**WORK INSTRUCTION:**
Report every line of the records that includes the word "Inputs".

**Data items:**
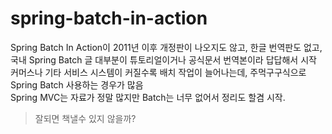 # spring-batch-in-action

Spring Batch In Action이 2011년 이후 개정판이 나오지도 않고, 한글 번역판도 없고, 국내 Spring Batch 글 대부분이 튜토리얼이거나 공식문서 번역본이라 답답해서 시작  
커머스나 기타 서비스 시스템이 커질수록 배치 작업이 늘어나는데, 주먹구구식으로 Spring Batch 사용하는 경우가 많음  
Spring MVC는 자료가 정말 많지만 Batch는 너무 없어서 정리도 할겸 시작.  

> 잘되면 책낼수 있지 않을까?

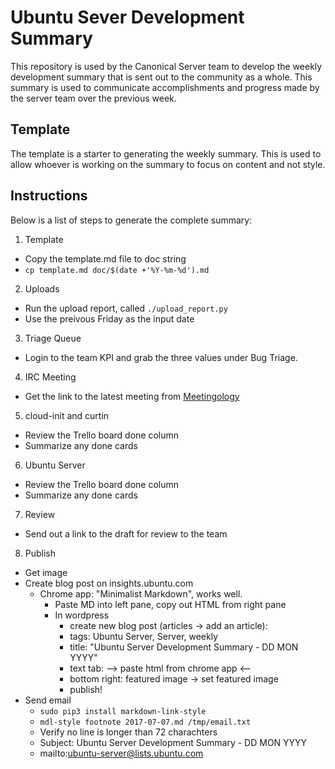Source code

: # Ubuntu Sever Development Summary
This repository is used by the Canonical Server team to develop the weekly
development summary that is sent out to the community as a whole. This summary
is used to communicate accomplishments and progress made by the server team
over the previous week.

## Template
The template is a starter to generating the weekly summary. This is used to
allow whoever is working on the summary to focus on content and not style.

## Instructions
Below is a list of steps to generate the complete summary:

1. Template
  - Copy the template.md file to doc string
  - `cp template.md doc/$(date +'%Y-%m-%d').md`
2. Uploads
  - Run the upload report, called `./upload_report.py`
  - Use the preivous Friday as the input date
3. Triage Queue
  - Login to the team KPI and grab the three values under Bug Triage.
4. IRC Meeting
  - Get the link to the latest meeting from [Meetingology](https://ubottu.com/meetingology/logs/ubuntu-meeting/)
5. cloud-init and curtin
  - Review the Trello board done column
  - Summarize any done cards
6. Ubuntu Server
  - Review the Trello board done column
  - Summarize any done cards
7. Review
  - Send out a link to the draft for review to the team
8. Publish
  - Get image
  - Create blog post on insights.ubuntu.com
    - Chrome app: "Minimalist Markdown", works well.
      - Paste MD into left pane, copy out HTML from right pane
      - In wordpress
        - create new blog post (articles -> add an article):
        - tags: Ubuntu Server, Server, weekly
        - title: "Ubuntu Server Development Summary - DD MON YYYY"
        - text tab: --> paste html from chrome app <--
        - bottom right: featured image -> set featured image
        - publish!
  - Send email
    - `sudo pip3 install markdown-link-style`
    - `mdl-style footnote 2017-07-07.md /tmp/email.txt`
    - Verify no line is longer than 72 charachters
    - Subject: Ubuntu Server Development Summary - DD MON YYYY
    - mailto:ubuntu-server@lists.ubuntu.com

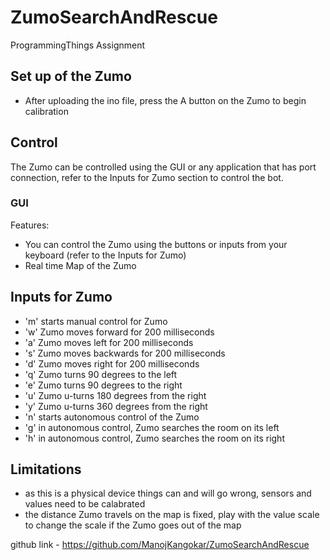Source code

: # ZumoSearchAndRescue
ProgrammingThings Assignment

## Set up of the Zumo
- After uploading the ino file, press the A button on the Zumo to begin calibration

## Control 
The Zumo can be controlled using the GUI or any application that has port connection, refer to the Inputs for Zumo section to control the bot.

### GUI 
Features: 
- You can control the Zumo using the buttons or inputs from your keyboard (refer to the Inputs for Zumo)
- Real time Map of the Zumo

## Inputs for Zumo 
- 'm' starts manual control for Zumo
- 'w' Zumo moves forward for 200 milliseconds
- 'a' Zumo moves left for 200 milliseconds
- 's' Zumo moves backwards for 200 milliseconds
- 'd' Zumo moves right for 200 milliseconds
- 'q' Zumo turns 90 degrees to the left
- 'e' Zumo turns 90 degrees to the right
- 'u' Zumo u-turns 180 degrees from the right
- 'y' Zumo u-turns 360 degrees from the right
- 'n' starts autonomous control of the Zumo
- 'g' in autonomous control, Zumo searches the room on its left
- 'h' in autonomous control, Zumo searches the room on its right

## Limitations 
- as this is a physical device things can and will go wrong, sensors and values need to be calabrated
- the distance Zumo travels on the map is fixed, play with the value scale to change the scale if the Zumo goes out of the map 

github link - https://github.com/ManojKangokar/ZumoSearchAndRescue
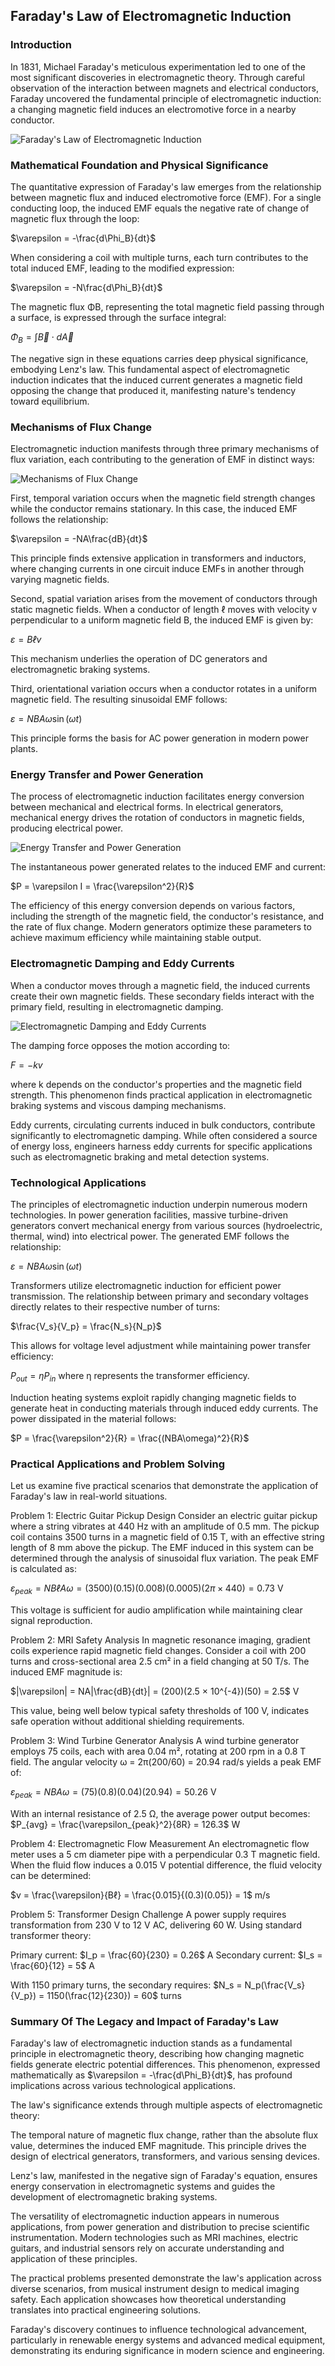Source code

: ## Faraday's Law of Electromagnetic Induction

### Introduction

In 1831, Michael Faraday's meticulous experimentation led to one of the most significant discoveries in electromagnetic theory. Through careful observation of the interaction between magnets and electrical conductors, Faraday uncovered the fundamental principle of electromagnetic induction: a changing magnetic field induces an electromotive force in a nearby conductor.

![Faraday's Law of Electromagnetic Induction](/content/images/electromagnetism/electromagnetic-induction/faradays-law.svg)

### Mathematical Foundation and Physical Significance

The quantitative expression of Faraday's law emerges from the relationship between magnetic flux and induced electromotive force (EMF). For a single conducting loop, the induced EMF equals the negative rate of change of magnetic flux through the loop:

$\varepsilon = -\frac{d\Phi_B}{dt}$

When considering a coil with multiple turns, each turn contributes to the total induced EMF, leading to the modified expression:

$\varepsilon = -N\frac{d\Phi_B}{dt}$

The magnetic flux ΦB, representing the total magnetic field passing through a surface, is expressed through the surface integral:

$\Phi_B = \int \vec{B} \cdot d\vec{A}$

The negative sign in these equations carries deep physical significance, embodying Lenz's law. This fundamental aspect of electromagnetic induction indicates that the induced current generates a magnetic field opposing the change that produced it, manifesting nature's tendency toward equilibrium.

### Mechanisms of Flux Change

Electromagnetic induction manifests through three primary mechanisms of flux variation, each contributing to the generation of EMF in distinct ways:

![Mechanisms of Flux Change](/content/images/electromagnetism/electromagnetic-induction/flux-mechanisms.svg)

First, temporal variation occurs when the magnetic field strength changes while the conductor remains stationary. In this case, the induced EMF follows the relationship:

$\varepsilon = -NA\frac{dB}{dt}$

This principle finds extensive application in transformers and inductors, where changing currents in one circuit induce EMFs in another through varying magnetic fields.

Second, spatial variation arises from the movement of conductors through static magnetic fields. When a conductor of length ℓ moves with velocity v perpendicular to a uniform magnetic field B, the induced EMF is given by:

$\varepsilon = Bℓv$

This mechanism underlies the operation of DC generators and electromagnetic braking systems.

Third, orientational variation occurs when a conductor rotates in a uniform magnetic field. The resulting sinusoidal EMF follows:

$\varepsilon = NBA\omega\sin(\omega t)$

This principle forms the basis for AC power generation in modern power plants.

### Energy Transfer and Power Generation

The process of electromagnetic induction facilitates energy conversion between mechanical and electrical forms. In electrical generators, mechanical energy drives the rotation of conductors in magnetic fields, producing electrical power.

![Energy Transfer and Power Generation](/content/images/electromagnetism/electromagnetic-induction/power-generation.svg)

The instantaneous power generated relates to the induced EMF and current:

$P = \varepsilon I = \frac{\varepsilon^2}{R}$

The efficiency of this energy conversion depends on various factors, including the strength of the magnetic field, the conductor's resistance, and the rate of flux change. Modern generators optimize these parameters to achieve maximum efficiency while maintaining stable output.

### Electromagnetic Damping and Eddy Currents

When a conductor moves through a magnetic field, the induced currents create their own magnetic fields. These secondary fields interact with the primary field, resulting in electromagnetic damping.

![Electromagnetic Damping and Eddy Currents](/content/images/electromagnetism/electromagnetic-induction/eddy-currents.svg)

The damping force opposes the motion according to:

$F = -kv$

where k depends on the conductor's properties and the magnetic field strength. This phenomenon finds practical application in electromagnetic braking systems and viscous damping mechanisms.

Eddy currents, circulating currents induced in bulk conductors, contribute significantly to electromagnetic damping. While often considered a source of energy loss, engineers harness eddy currents for specific applications such as electromagnetic braking and metal detection systems.

### Technological Applications

The principles of electromagnetic induction underpin numerous modern technologies. In power generation facilities, massive turbine-driven generators convert mechanical energy from various sources (hydroelectric, thermal, wind) into electrical power. The generated EMF follows the relationship:

$\varepsilon = NBA\omega\sin(\omega t)$

Transformers utilize electromagnetic induction for efficient power transmission. The relationship between primary and secondary voltages directly relates to their respective number of turns:

$\frac{V_s}{V_p} = \frac{N_s}{N_p}$

This allows for voltage level adjustment while maintaining power transfer efficiency:

$P_{out} = \eta P_{in}$ where η represents the transformer efficiency.

Induction heating systems exploit rapidly changing magnetic fields to generate heat in conducting materials through induced eddy currents. The power dissipated in the material follows:

$P = \frac{\varepsilon^2}{R} = \frac{(NBA\omega)^2}{R}$

### Practical Applications and Problem Solving

Let us examine five practical scenarios that demonstrate the application of Faraday's law in real-world situations.

Problem 1: Electric Guitar Pickup Design
Consider an electric guitar pickup where a string vibrates at 440 Hz with an amplitude of 0.5 mm. The pickup coil contains 3500 turns in a magnetic field of 0.15 T, with an effective string length of 8 mm above the pickup. The EMF induced in this system can be determined through the analysis of sinusoidal flux variation. The peak EMF is calculated as:

$\varepsilon_{peak} = NBℓA\omega = (3500)(0.15)(0.008)(0.0005)(2π × 440) = 0.73$ V

This voltage is sufficient for audio amplification while maintaining clear signal reproduction.

Problem 2: MRI Safety Analysis
In magnetic resonance imaging, gradient coils experience rapid magnetic field changes. Consider a coil with 200 turns and cross-sectional area 2.5 cm² in a field changing at 50 T/s. The induced EMF magnitude is:

$|\varepsilon| = NA|\frac{dB}{dt}| = (200)(2.5 × 10^{-4})(50) = 2.5$ V

This value, being well below typical safety thresholds of 100 V, indicates safe operation without additional shielding requirements.

Problem 3: Wind Turbine Generator Analysis
A wind turbine generator employs 75 coils, each with area 0.04 m², rotating at 200 rpm in a 0.8 T field. The angular velocity ω = 2π(200/60) = 20.94 rad/s yields a peak EMF of:

$\varepsilon_{peak} = NBA\omega = (75)(0.8)(0.04)(20.94) = 50.26$ V

With an internal resistance of 2.5 Ω, the average power output becomes:
$P_{avg} = \frac{\varepsilon_{peak}^2}{8R} = 126.3$ W

Problem 4: Electromagnetic Flow Measurement
An electromagnetic flow meter uses a 5 cm diameter pipe with a perpendicular 0.3 T magnetic field. When the fluid flow induces a 0.015 V potential difference, the fluid velocity can be determined:

$v = \frac{\varepsilon}{Bℓ} = \frac{0.015}{(0.3)(0.05)} = 1$ m/s

Problem 5: Transformer Design Challenge
A power supply requires transformation from 230 V to 12 V AC, delivering 60 W. Using standard transformer theory:

Primary current: $I_p = \frac{60}{230} = 0.26$ A
Secondary current: $I_s = \frac{60}{12} = 5$ A

With 1150 primary turns, the secondary requires:
$N_s = N_p(\frac{V_s}{V_p}) = 1150(\frac{12}{230}) = 60$ turns

### Summary Of The Legacy and Impact of Faraday's Law

Faraday's law of electromagnetic induction stands as a fundamental principle in electromagnetic theory, describing how changing magnetic fields generate electric potential differences. This phenomenon, expressed mathematically as $\varepsilon = -\frac{d\Phi_B}{dt}$, has profound implications across various technological applications.

The law's significance extends through multiple aspects of electromagnetic theory:

The temporal nature of magnetic flux change, rather than the absolute flux value, determines the induced EMF magnitude. This principle drives the design of electrical generators, transformers, and various sensing devices.

Lenz's law, manifested in the negative sign of Faraday's equation, ensures energy conservation in electromagnetic systems and guides the development of electromagnetic braking systems.

The versatility of electromagnetic induction appears in numerous applications, from power generation and distribution to precise scientific instrumentation. Modern technologies such as MRI machines, electric guitars, and industrial sensors rely on accurate understanding and application of these principles.

The practical problems presented demonstrate the law's application across diverse scenarios, from musical instrument design to medical imaging safety. Each application showcases how theoretical understanding translates into practical engineering solutions.

Faraday's discovery continues to influence technological advancement, particularly in renewable energy systems and advanced medical equipment, demonstrating its enduring significance in modern science and engineering.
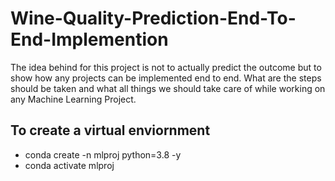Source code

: # Wine-Quality-Prediction-End-To-End-Implemention

The idea behind for this project is not to actually predict the outcome but to show how any projects can be implemented end to end. What are the steps should be taken and what all things we should take care of while working on any Machine Learning Project.

## To create a virtual enviornment

 - conda create -n mlproj python=3.8 -y
 - conda activate mlproj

**FINAL ANSWER:**
The Zumo can be controlled using the GUI or any application that has port connection, refer to the Inputs for Zumo section to control the bot.
- You can control the Zumo using the buttons or inputs from your keyboard (refer to the Inputs for Zumo)
## Inputs for Zumo 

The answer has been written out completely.